Task instructions:
Any image in the records should be left out; output everything else exactly.

* * * *

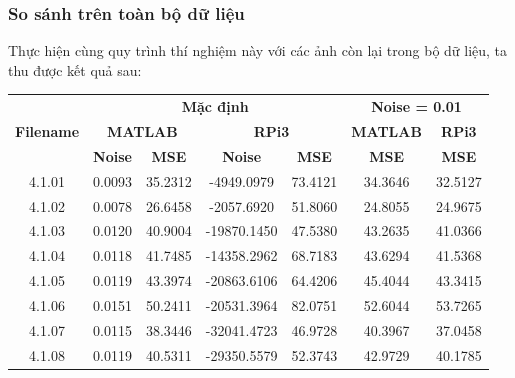 \subsubsection{So sánh trên toàn bộ dữ liệu}

Thực hiện cùng quy trình thí nghiệm này với các ảnh còn lại trong bộ dữ liệu, ta thu được kết quả sau:

\begin{table}[H]
\centering
\begin{tabular}{|c|cccc|cc|}
\hline
\multirow{3}{*}{\textbf{Filename}} & \multicolumn{4}{c|}{\textbf{Mặc định}} & \multicolumn{2}{c|}{\textbf{Noise = 0.01}} \\ \cline{2-7} 
 & \multicolumn{2}{c|}{\textbf{MATLAB}} & \multicolumn{2}{c|}{\textbf{RPi3}} & \multicolumn{1}{c|}{\textbf{MATLAB}} & \textbf{RPi3} \\ \cline{2-7} 
 & \multicolumn{1}{c|}{\textbf{Noise}} & \multicolumn{1}{c|}{\textbf{MSE}} & \multicolumn{1}{c|}{\textbf{Noise}} & \textbf{MSE} & \multicolumn{1}{c|}{\textbf{MSE}} & \textbf{MSE} \\ \hline
4.1.01 & \multicolumn{1}{c|}{0.0093} & \multicolumn{1}{c|}{35.2312} & \multicolumn{1}{c|}{-4949.0979} & 73.4121 & \multicolumn{1}{c|}{34.3646} & 32.5127 \\ \hline
4.1.02 & \multicolumn{1}{c|}{0.0078} & \multicolumn{1}{c|}{26.6458} & \multicolumn{1}{c|}{-2057.6920} & 51.8060 & \multicolumn{1}{c|}{24.8055} & 24.9675 \\ \hline
4.1.03 & \multicolumn{1}{c|}{0.0120} & \multicolumn{1}{c|}{40.9004} & \multicolumn{1}{c|}{-19870.1450} & 47.5380 & \multicolumn{1}{c|}{43.2635} & 41.0366 \\ \hline
4.1.04 & \multicolumn{1}{c|}{0.0118} & \multicolumn{1}{c|}{41.7485} & \multicolumn{1}{c|}{-14358.2962} & 68.7183 & \multicolumn{1}{c|}{43.6294} & 41.5368 \\ \hline
4.1.05 & \multicolumn{1}{c|}{0.0119} & \multicolumn{1}{c|}{43.3974} & \multicolumn{1}{c|}{-20863.6106} & 64.4206 & \multicolumn{1}{c|}{45.4044} & 43.3415 \\ \hline
4.1.06 & \multicolumn{1}{c|}{0.0151} & \multicolumn{1}{c|}{50.2411} & \multicolumn{1}{c|}{-20531.3964} & 82.0751 & \multicolumn{1}{c|}{52.6044} & 53.7265 \\ \hline
4.1.07 & \multicolumn{1}{c|}{0.0115} & \multicolumn{1}{c|}{38.3446} & \multicolumn{1}{c|}{-32041.4723} & 46.9728 & \multicolumn{1}{c|}{40.3967} & 37.0458 \\ \hline
4.1.08 & \multicolumn{1}{c|}{0.0119} & \multicolumn{1}{c|}{40.5311} & \multicolumn{1}{c|}{-29350.5579} & 52.3743 & \multicolumn{1}{c|}{42.9729} & 40.1785 \\ \hline

\end{tabular}
\end{table}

* * * *

Answer to this task:
 \subsubsection{So sánh trên toàn bộ dữ liệu}

Thực hiện cùng quy trình thí nghiệm này với các ảnh còn lại trong bộ dữ liệu, ta thu được kết quả sau:

\begin{table}[H]
\centering
\begin{tabular}{|c|cccc|cc|}
\hline
\multirow{3}{*}{\textbf{Filename}} & \multicolumn{4}{c|}{\textbf{Mặc định}} & \multicolumn{2}{c|}{\textbf{Noise = 0.01}} \\ \cline{2-7} 
 & \multicolumn{2}{c|}{\textbf{MATLAB}} & \multicolumn{2}{c|}{\textbf{RPi3}} & \multicolumn{1}{c|}{\textbf{MATLAB}} & \textbf{RPi3} \\ \cline{2-7} 
 & \multicolumn{1}{c|}{\textbf{Noise}} & \multicolumn{1}{c|}{\textbf{MSE}} & \multicolumn{1}{c|}{\textbf{Noise}} & \textbf{MSE} & \multicolumn{1}{c|}{\textbf{MSE}} & \textbf{MSE} \\ \hline
4.1.01 & \multicolumn{1}{c|}{0.0093} & \multicolumn{1}{c|}{35.2312} & \multicolumn{1}{c|}{-4949.0979} & 73.4121 & \multicolumn{1}{c|}{34.3646} & 32.5127 \\ \hline
4.1.02 & \multicolumn{1}{c|}{0.0078} & \multicolumn{1}{c|}{26.6458} & \multicolumn{1}{c|}{-2057.6920} & 51.8060 & \multicolumn{1}{c|}{24.8055} & 24.9675 \\ \hline
4.1.03 & \multicolumn{1}{c|}{0.0120} & \multicolumn{1}{c|}{40.9004} & \multicolumn{1}{c|}{-19870.1450} & 47.5380 & \multicolumn{1}{c|}{43.2635} & 41.0366 \\ \hline
4.1.04 & \multicolumn{1}{c|}{0.0118} & \multicolumn{1}{c|}{41.7485} & \multicolumn{1}{c|}{-14358.2962} & 68.7183 & \multicolumn{1}{c|}{43.6294} & 41.5368 \\ \hline
4.1.05 & \multicolumn{1}{c|}{0.0119} & \multicolumn{1}{c|}{43.3974} & \multicolumn{1}{c|}{-20863.6106} & 64.4206 & \multicolumn{1}{c|}{45.4044} & 43.3415 \\ \hline
4.1.06 & \multicolumn{1}{c|}{0.0151} & \multicolumn{1}{c|}{50.2411} & \multicolumn{1}{c|}{-20531.3964} & 82.0751 & \multicolumn{1}{c|}{52.6044} & 53.7265 \\ \hline
4.1.07 & \multicolumn{1}{c|}{0.0115} & \multicolumn{1}{c|}{38.3446} & \multicolumn{1}{c|}{-32041.4723} & 46.9728 & \multicolumn{1}{c|}{40.3967} & 37.0458 \\ \hline
4.1.08 & \multicolumn{1}{c|}{0.0119} & \multicolumn{1}{c|}{40.5311} & \multicolumn{1}{c|}{-29350.5579} & 52.3743 & \multicolumn{1}{c|}{42.9729} & 40.1785 \\ \hline

\end{tabular}
\end{table}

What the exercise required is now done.